小右記 (しょうゆうき)
【概説】
平安時代中期の公卿・藤原実資(ふじわらのさねすけ)が記した日記。天元5年(982)から長元5年(1032)までの約50年間にわたる記録であり、藤原道長政権の全盛期とピタリと重なる。道長に対して批判的かつ客観的な実資の視点で書かれており、かの有名な「望月の歌」が記録されている唯一の史料として極めて高い価値を持つ。
藤原実資と『小右記』の成立
『小右記』は、平安時代中期に右大臣を務めた藤原実資(957〜1046)によって記された漢文日記である。書名の「小右記」は、実資の祖父である藤原実頼が小野宮(おののみや)第に住んでいたことから実資が「小野宮右大臣」と呼ばれたことに由来し、「小野宮右大臣の事記(日記)」を略したものである(別名『野府記』ともいう)。
現存する記事は天元5年(982)から長元5年(1032)までの約50年間に及ぶ。この時期はまさに藤原道長が権力の絶頂を極めていく過程であり、道長政権下における宮廷政治の動向を知る上で不可欠な史料となっている。実資自身は有職故実(朝廷の儀式や作法)に極めて明るく、道理を重んじる剛直な性格であったため、同時代の人々から「賢人右府」と称された教養人であった。
道長政権を客観視する第一級史料
当時の宮廷政治を記した日記としては、藤原道長自身が記した『御堂関白記』や、藤原行成の『権記』などが知られている。しかし、権力者である道長自身の記録は主観が強く、政治的に不都合な事象が省かれることもあった。それに対し、実資は道長と同じ藤原北家でありながらも、嫡流の九条流(道長の家系)ではなく小野宮流に属しており、道長に対して一定の距離を置き、時には批判的な態度を貫いていた。

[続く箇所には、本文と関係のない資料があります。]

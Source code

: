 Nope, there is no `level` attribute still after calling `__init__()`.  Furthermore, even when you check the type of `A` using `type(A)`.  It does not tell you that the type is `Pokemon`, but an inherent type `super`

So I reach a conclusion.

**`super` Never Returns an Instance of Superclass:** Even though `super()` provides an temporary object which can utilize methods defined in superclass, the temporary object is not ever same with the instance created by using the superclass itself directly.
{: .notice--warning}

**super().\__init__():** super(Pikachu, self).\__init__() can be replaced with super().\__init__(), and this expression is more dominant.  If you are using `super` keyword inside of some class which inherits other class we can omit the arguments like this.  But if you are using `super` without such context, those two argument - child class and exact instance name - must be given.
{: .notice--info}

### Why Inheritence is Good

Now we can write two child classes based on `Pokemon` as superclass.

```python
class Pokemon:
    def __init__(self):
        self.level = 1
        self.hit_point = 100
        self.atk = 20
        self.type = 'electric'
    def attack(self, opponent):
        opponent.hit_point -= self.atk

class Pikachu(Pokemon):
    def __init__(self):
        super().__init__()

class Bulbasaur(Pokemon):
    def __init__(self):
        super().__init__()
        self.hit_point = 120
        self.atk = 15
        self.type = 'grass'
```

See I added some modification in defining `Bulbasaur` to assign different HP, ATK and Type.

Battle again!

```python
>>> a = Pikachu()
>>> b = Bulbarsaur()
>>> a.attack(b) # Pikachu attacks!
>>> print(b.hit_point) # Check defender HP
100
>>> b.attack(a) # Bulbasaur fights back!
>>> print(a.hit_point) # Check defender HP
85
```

そのため、『小右記』には道長の強引な政治手法や、それに阿諛追従(あゆついしょう)する他の貴族たちの姿が、冷徹かつ客観的な筆致で記録されている。権力に阿らない実資の視点は、同時代の政治史を多角的に検証する上で第一級の客観的史料としての地位をこの日記に与えている。
「望月の歌」の記録とその歴史的意義
『小右記』を歴史上最も有名な日記の一つとしているのが、寛仁2年(1018)10月16日の条である。この日、道長の三女である藤原威子が後一条天皇の中宮に立てられ、道長は一家に三人の后(太皇太后・彰子、皇太后・妍子、中宮・威子)を擁する「一家三后」という前代未聞の栄華を達成した。その祝宴の席で道長が詠んだのが、「この世をば わが世とぞ思ふ 望月の 欠けたることも なしと思へば」という和歌である。
実は、この歴史的にも著名な「望月の歌」は、道長自身の日記『御堂関白記』には全く記されていない。宴会の様子に冷ややかであった実資が、道長から返歌を求められた際に「このような名歌には返歌できず、皆でただ吟詠するのみである」と躱(かわ)したというエピソードと共に『小右記』に書き留めたからこそ、今日まで伝わっているのである。権力者の傲慢ともとれる心情が、対抗勢力であった実資の日記にのみ克明に記録されているという事実は、歴史研究における史料批判の重要性を物語っている。
平安貴族社会を知る百科事典
『小右記』の価値は、単なる政治記録にとどまらない。実資が有職故実の第一人者であったことから、朝廷の儀式や年中行事に関する詳細な記述が豊富に含まれている。さらに、当時の貴族の生活様式、病気と医療、災害や怪異現象に対する人々の反応、さらには地方における国司の不正や受領の動向など、10〜11世紀の日本社会全体を俯瞰するための情報が網羅されている。
道長全盛期の光と影を後世に伝える『小右記』は、藤原氏による摂関政治の構造や、当時の社会実態を解明するための「平安時代の百科事典」とも呼ぶべき至宝である。